Task statement:
Reproduce the first line of the entries that follow and each later line, word for word, ending with the one containing "Er hat alle".

Stored data:
+++

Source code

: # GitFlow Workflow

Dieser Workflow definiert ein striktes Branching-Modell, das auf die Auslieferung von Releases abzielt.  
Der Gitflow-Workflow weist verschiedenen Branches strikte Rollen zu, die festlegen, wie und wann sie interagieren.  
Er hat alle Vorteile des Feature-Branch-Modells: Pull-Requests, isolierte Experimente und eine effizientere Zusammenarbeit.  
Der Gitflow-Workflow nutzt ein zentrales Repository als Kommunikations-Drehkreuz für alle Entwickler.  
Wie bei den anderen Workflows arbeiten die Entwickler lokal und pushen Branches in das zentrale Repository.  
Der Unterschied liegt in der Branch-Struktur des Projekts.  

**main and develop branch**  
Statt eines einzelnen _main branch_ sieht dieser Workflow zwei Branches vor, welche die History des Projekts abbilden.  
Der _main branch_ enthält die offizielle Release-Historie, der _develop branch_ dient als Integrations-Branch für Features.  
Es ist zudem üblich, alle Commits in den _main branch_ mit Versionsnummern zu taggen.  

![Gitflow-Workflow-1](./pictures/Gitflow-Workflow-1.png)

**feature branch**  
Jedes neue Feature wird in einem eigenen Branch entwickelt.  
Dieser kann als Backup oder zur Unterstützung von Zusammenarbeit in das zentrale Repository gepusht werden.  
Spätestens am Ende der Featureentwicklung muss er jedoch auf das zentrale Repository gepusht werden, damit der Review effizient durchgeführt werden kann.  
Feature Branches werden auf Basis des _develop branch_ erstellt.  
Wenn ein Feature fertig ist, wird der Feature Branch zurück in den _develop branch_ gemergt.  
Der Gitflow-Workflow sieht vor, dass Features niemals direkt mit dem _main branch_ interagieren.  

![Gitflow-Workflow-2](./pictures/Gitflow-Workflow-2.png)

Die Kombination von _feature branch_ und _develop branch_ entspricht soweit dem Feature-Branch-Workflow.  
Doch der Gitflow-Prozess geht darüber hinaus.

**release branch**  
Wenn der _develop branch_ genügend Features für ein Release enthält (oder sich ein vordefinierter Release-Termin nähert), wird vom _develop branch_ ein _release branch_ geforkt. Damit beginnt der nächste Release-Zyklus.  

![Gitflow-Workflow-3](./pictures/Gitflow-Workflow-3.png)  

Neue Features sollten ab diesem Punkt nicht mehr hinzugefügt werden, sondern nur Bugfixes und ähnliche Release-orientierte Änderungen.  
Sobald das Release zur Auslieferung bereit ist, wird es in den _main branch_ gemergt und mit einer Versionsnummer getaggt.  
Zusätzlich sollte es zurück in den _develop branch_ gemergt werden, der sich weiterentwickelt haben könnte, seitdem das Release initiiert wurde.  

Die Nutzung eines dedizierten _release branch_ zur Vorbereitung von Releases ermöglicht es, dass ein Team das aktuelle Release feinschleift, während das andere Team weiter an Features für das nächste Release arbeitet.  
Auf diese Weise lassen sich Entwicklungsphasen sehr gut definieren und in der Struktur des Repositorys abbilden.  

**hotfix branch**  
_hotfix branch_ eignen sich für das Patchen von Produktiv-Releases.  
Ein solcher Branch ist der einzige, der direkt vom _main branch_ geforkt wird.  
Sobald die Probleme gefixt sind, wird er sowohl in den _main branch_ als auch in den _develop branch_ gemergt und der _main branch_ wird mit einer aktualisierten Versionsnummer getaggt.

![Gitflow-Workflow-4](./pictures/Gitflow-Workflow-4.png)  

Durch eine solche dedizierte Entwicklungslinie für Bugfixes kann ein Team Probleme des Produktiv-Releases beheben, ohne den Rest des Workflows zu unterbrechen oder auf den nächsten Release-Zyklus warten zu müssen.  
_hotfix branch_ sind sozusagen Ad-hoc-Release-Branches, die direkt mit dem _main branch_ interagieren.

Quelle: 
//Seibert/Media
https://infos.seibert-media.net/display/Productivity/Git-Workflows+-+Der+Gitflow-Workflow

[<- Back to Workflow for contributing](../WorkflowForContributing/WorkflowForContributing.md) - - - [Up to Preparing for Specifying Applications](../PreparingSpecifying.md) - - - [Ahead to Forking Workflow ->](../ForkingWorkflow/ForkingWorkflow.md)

+++

Exercise answer:
Source code

: # GitFlow Workflow

Dieser Workflow definiert ein striktes Branching-Modell, das auf die Auslieferung von Releases abzielt.  
Der Gitflow-Workflow weist verschiedenen Branches strikte Rollen zu, die festlegen, wie und wann sie interagieren.  
Er hat alle Vorteile des Feature-Branch-Modells: Pull-Requests, isolierte Experimente und eine effizientere Zusammenarbeit.  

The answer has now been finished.